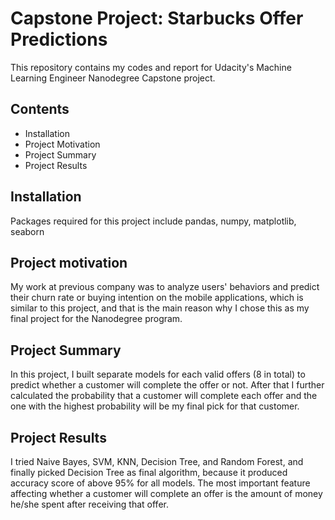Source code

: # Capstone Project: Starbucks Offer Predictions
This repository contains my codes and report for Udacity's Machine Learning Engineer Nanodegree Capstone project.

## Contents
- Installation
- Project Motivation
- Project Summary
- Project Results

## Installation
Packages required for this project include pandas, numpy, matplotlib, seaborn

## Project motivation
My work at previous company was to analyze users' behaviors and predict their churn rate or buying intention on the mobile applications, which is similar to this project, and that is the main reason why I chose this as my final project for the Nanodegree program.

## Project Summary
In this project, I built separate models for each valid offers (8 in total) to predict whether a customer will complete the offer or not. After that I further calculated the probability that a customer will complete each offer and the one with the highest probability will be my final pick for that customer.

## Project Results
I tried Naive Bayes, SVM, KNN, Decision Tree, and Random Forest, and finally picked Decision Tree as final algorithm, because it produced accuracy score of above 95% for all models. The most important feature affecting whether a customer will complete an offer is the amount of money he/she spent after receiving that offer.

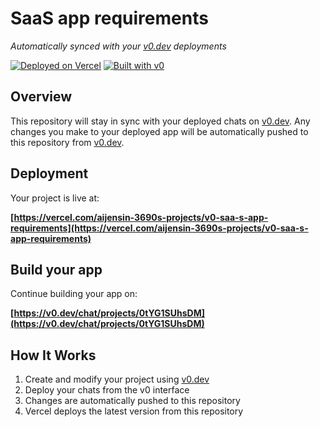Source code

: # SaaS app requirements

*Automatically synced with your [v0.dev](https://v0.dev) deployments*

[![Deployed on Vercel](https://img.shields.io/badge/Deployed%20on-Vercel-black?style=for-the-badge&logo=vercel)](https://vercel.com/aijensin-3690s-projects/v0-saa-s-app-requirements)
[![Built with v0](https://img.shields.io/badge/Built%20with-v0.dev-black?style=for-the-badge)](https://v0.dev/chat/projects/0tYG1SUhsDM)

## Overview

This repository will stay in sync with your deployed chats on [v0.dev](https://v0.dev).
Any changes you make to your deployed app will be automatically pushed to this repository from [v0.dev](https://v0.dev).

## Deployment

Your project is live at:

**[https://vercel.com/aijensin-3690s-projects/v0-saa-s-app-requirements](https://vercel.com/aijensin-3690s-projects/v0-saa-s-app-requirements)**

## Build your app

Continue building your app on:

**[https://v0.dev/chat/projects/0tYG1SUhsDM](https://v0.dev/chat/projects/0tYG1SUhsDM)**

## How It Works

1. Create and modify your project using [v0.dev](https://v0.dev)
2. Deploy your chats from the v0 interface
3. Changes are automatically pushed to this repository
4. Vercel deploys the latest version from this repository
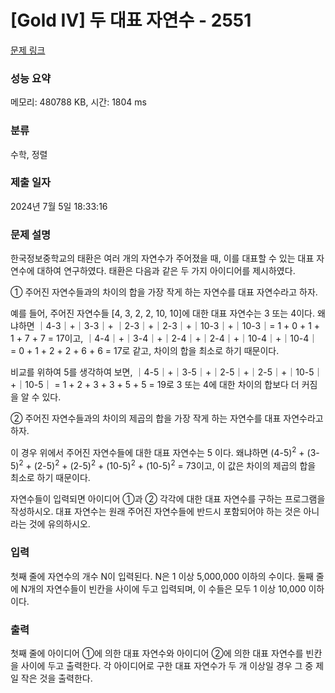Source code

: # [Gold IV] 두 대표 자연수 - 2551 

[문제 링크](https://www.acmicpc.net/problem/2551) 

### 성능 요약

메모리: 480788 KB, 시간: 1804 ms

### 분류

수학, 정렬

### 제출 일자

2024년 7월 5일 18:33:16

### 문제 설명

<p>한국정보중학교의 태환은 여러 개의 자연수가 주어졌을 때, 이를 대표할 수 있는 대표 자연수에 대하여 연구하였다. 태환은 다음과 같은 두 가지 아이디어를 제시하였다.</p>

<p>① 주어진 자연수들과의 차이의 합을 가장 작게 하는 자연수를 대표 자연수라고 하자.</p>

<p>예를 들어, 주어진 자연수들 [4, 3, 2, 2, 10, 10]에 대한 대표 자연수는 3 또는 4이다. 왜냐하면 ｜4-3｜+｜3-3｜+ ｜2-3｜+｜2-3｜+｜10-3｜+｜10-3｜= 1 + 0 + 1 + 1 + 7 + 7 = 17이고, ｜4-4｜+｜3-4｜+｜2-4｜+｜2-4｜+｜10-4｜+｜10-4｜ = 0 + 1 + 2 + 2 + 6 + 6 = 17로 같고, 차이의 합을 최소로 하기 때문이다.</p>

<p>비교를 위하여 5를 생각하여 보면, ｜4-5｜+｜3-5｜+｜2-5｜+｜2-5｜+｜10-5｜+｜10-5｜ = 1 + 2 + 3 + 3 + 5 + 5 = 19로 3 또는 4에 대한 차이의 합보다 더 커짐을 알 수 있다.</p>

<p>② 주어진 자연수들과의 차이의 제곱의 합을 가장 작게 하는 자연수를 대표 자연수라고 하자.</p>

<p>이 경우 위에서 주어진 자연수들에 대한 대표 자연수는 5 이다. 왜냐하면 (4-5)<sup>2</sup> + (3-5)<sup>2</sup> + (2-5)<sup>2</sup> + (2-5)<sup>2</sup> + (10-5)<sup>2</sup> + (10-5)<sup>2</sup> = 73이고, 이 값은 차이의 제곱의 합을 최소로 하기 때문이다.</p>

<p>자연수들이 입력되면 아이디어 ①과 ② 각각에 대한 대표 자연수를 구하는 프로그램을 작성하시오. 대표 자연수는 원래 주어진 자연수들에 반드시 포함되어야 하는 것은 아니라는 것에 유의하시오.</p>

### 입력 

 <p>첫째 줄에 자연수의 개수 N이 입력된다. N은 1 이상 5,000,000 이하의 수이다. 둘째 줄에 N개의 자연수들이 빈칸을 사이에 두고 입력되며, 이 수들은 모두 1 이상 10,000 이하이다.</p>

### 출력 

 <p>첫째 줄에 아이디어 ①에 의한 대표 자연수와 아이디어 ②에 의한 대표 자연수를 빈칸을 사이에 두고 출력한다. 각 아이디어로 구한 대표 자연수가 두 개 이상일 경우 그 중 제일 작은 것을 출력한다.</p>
================================
### Work instructions
Which lines above contain the word "pushed"? Copy each one.

### Your response
Any changes you make to your deployed app will be automatically pushed to this repository from [v0.dev](https://v0.dev).
3. Changes are automatically pushed to this repository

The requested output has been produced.